**Assigned task**
In how many lines of these records does the word "text" appear? Give the number by itself.

Saved entries
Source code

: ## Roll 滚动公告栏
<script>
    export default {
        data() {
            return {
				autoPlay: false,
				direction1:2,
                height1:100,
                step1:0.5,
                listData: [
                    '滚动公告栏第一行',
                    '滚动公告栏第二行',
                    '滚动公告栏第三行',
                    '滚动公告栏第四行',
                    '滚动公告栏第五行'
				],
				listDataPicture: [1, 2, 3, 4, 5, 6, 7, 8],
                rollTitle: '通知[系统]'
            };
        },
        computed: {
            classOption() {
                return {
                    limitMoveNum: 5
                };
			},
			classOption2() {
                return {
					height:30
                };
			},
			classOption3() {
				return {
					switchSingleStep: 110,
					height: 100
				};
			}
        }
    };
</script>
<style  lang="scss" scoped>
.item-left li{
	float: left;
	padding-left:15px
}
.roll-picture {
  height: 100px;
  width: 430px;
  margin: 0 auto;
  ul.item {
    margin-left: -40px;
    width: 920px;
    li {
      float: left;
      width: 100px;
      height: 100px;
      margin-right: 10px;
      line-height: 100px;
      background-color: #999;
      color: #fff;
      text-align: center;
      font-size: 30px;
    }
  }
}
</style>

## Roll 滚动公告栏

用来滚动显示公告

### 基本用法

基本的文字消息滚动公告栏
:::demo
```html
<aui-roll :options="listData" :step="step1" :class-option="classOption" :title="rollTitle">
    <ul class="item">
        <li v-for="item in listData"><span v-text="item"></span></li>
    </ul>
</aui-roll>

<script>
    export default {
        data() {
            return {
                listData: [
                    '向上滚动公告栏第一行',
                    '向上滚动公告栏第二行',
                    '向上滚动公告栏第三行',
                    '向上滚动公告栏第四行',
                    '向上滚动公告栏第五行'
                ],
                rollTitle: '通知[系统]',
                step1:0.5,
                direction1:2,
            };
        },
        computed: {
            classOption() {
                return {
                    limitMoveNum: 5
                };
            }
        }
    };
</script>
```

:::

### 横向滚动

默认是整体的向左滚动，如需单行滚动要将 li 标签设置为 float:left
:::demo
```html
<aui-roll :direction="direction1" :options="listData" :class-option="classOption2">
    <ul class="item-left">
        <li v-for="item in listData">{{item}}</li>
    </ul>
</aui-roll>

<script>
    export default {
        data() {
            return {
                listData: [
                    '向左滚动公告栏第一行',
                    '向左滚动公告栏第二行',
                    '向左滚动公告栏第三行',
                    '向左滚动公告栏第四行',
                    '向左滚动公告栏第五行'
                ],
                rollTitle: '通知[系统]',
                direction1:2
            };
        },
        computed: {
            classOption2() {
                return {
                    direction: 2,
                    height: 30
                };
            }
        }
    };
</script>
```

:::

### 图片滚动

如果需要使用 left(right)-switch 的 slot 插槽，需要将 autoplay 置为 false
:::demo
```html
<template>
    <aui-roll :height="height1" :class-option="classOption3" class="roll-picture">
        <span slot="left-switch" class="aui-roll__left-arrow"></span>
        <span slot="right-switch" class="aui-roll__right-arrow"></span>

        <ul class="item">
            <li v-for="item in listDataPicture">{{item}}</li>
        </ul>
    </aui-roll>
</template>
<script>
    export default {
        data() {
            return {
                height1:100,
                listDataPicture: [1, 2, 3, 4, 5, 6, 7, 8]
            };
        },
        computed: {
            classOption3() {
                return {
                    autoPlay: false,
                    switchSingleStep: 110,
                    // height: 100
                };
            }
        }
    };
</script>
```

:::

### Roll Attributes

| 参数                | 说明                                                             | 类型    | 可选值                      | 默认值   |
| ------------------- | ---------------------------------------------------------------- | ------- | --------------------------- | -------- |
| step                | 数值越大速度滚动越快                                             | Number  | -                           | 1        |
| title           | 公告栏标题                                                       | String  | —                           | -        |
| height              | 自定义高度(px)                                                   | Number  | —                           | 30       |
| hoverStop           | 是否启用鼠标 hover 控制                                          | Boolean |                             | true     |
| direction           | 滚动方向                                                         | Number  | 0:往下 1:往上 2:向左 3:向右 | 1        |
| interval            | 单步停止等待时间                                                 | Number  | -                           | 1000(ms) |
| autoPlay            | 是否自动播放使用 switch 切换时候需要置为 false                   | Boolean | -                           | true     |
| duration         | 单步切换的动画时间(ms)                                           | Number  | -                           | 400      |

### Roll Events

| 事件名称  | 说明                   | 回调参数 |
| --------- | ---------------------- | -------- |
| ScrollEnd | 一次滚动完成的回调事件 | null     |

**Expected answer**
2